--- Extracted records Enclosed Below ---

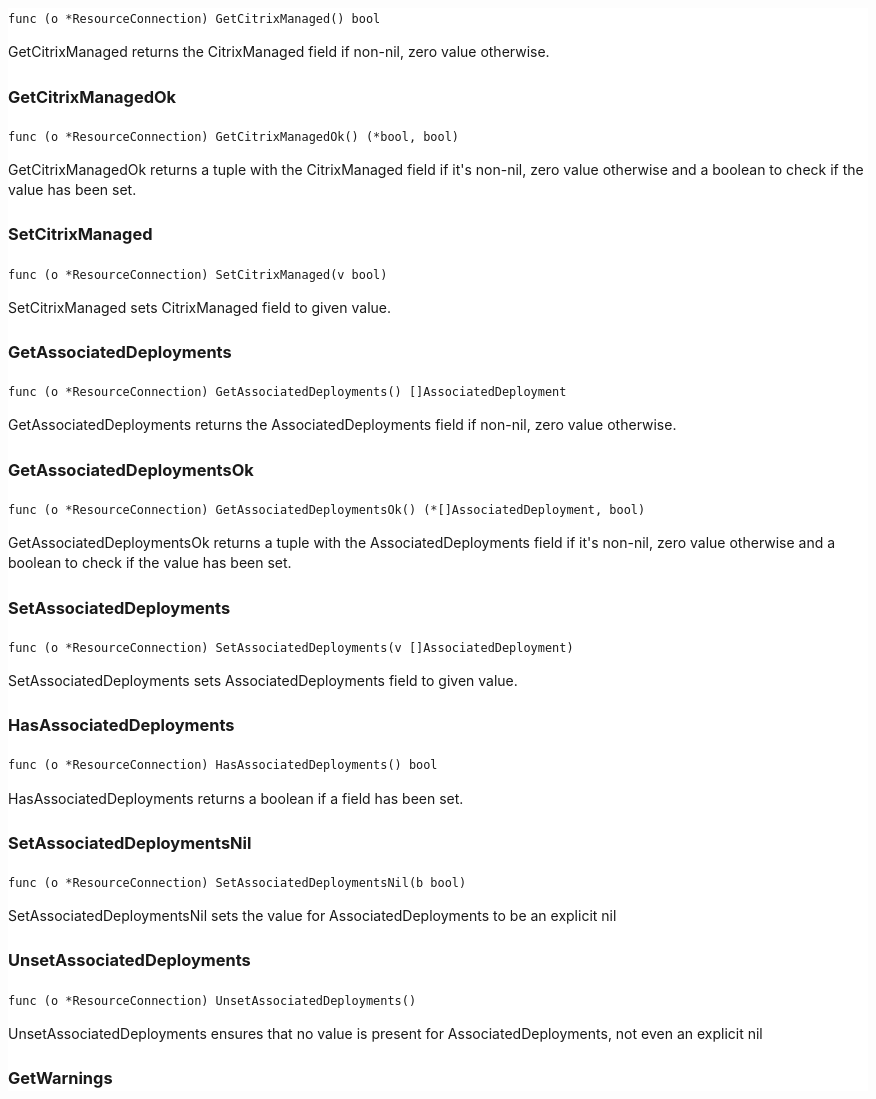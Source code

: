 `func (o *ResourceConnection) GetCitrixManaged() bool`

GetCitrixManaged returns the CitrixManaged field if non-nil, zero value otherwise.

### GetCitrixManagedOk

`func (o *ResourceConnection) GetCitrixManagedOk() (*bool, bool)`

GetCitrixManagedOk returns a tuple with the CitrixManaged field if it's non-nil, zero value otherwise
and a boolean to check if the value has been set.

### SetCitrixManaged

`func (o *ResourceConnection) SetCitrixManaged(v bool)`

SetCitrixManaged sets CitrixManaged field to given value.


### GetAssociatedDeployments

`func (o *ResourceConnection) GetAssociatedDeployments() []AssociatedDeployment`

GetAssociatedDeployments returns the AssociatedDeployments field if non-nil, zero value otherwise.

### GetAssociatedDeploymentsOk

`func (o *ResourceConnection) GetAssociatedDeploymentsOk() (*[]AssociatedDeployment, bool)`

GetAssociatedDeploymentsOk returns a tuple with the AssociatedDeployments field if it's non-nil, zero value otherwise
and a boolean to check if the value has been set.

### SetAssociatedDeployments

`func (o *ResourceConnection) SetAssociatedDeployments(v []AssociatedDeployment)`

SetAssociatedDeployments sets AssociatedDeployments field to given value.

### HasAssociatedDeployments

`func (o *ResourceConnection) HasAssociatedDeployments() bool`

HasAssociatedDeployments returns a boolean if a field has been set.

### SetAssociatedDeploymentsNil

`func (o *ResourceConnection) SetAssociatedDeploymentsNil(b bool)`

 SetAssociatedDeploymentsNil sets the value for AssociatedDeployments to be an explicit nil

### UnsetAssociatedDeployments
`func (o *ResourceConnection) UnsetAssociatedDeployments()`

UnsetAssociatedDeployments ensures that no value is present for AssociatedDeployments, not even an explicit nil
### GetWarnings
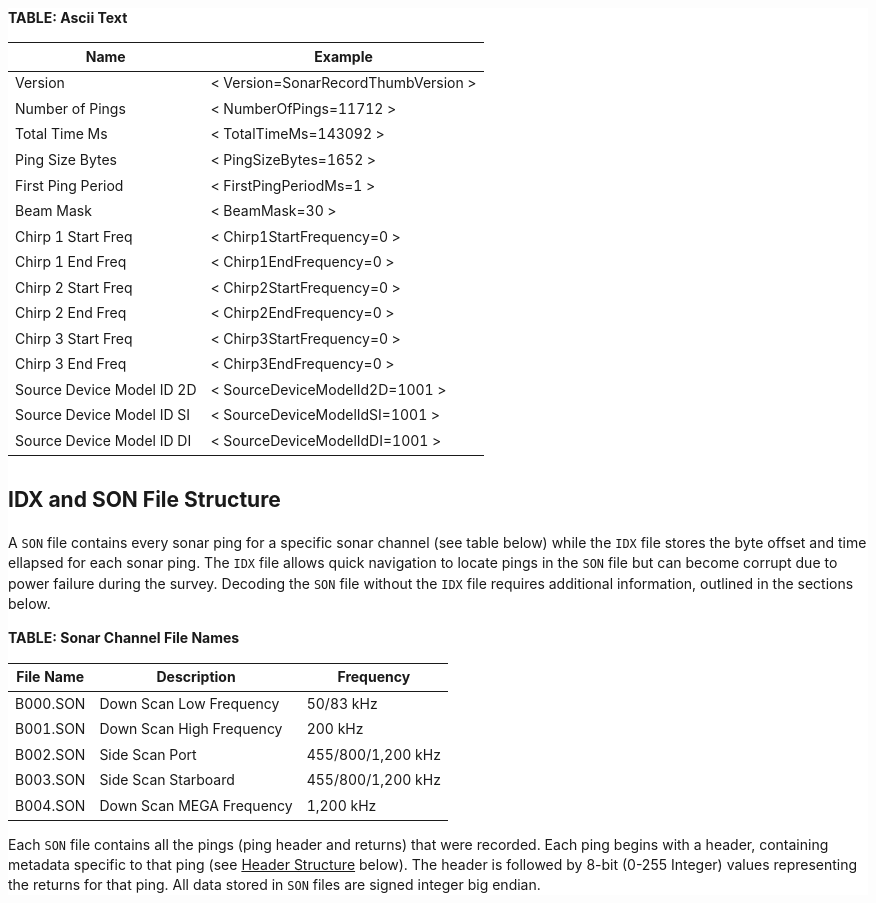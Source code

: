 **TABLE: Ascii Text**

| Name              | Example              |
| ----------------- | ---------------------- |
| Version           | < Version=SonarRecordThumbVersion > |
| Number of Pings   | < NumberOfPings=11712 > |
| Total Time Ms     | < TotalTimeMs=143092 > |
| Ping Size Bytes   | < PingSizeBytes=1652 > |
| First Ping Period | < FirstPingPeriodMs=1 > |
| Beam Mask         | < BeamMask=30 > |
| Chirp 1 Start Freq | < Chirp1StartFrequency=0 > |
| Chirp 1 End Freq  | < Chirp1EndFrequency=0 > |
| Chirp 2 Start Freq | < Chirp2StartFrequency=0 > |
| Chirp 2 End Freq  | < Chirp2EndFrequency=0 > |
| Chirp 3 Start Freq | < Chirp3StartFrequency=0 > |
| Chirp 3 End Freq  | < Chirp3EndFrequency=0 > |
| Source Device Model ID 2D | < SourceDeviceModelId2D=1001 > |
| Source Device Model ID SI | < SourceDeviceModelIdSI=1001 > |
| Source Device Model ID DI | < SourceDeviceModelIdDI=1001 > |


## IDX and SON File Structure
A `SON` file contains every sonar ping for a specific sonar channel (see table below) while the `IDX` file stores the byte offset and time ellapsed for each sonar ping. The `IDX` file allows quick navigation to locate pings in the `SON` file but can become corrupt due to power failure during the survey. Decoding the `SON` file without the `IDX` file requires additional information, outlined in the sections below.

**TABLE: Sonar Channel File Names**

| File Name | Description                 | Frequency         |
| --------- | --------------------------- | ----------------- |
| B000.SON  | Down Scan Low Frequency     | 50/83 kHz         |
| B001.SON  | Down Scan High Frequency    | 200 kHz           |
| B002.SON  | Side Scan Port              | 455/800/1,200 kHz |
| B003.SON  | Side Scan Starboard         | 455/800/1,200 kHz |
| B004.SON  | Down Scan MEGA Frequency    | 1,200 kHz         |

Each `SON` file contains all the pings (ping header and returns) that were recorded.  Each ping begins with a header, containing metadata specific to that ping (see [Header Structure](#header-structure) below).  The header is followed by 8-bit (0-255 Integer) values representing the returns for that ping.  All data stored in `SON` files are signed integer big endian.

--- End of Enclosed Extracted records ---

__What is expected__.
Reproduce exactly, and with no other material, the lines between those holding "BeamMask=30 > |" and "the sections below.", inclusive.

__Answer section__.
| Beam Mask         | < BeamMask=30 > |
| Chirp 1 Start Freq | < Chirp1StartFrequency=0 > |
| Chirp 1 End Freq  | < Chirp1EndFrequency=0 > |
| Chirp 2 Start Freq | < Chirp2StartFrequency=0 > |
| Chirp 2 End Freq  | < Chirp2EndFrequency=0 > |
| Chirp 3 Start Freq | < Chirp3StartFrequency=0 > |
| Chirp 3 End Freq  | < Chirp3EndFrequency=0 > |
| Source Device Model ID 2D | < SourceDeviceModelId2D=1001 > |
| Source Device Model ID SI | < SourceDeviceModelIdSI=1001 > |
| Source Device Model ID DI | < SourceDeviceModelIdDI=1001 > |


## IDX and SON File Structure
A `SON` file contains every sonar ping for a specific sonar channel (see table below) while the `IDX` file stores the byte offset and time ellapsed for each sonar ping. The `IDX` file allows quick navigation to locate pings in the `SON` file but can become corrupt due to power failure during the survey. Decoding the `SON` file without the `IDX` file requires additional information, outlined in the sections below.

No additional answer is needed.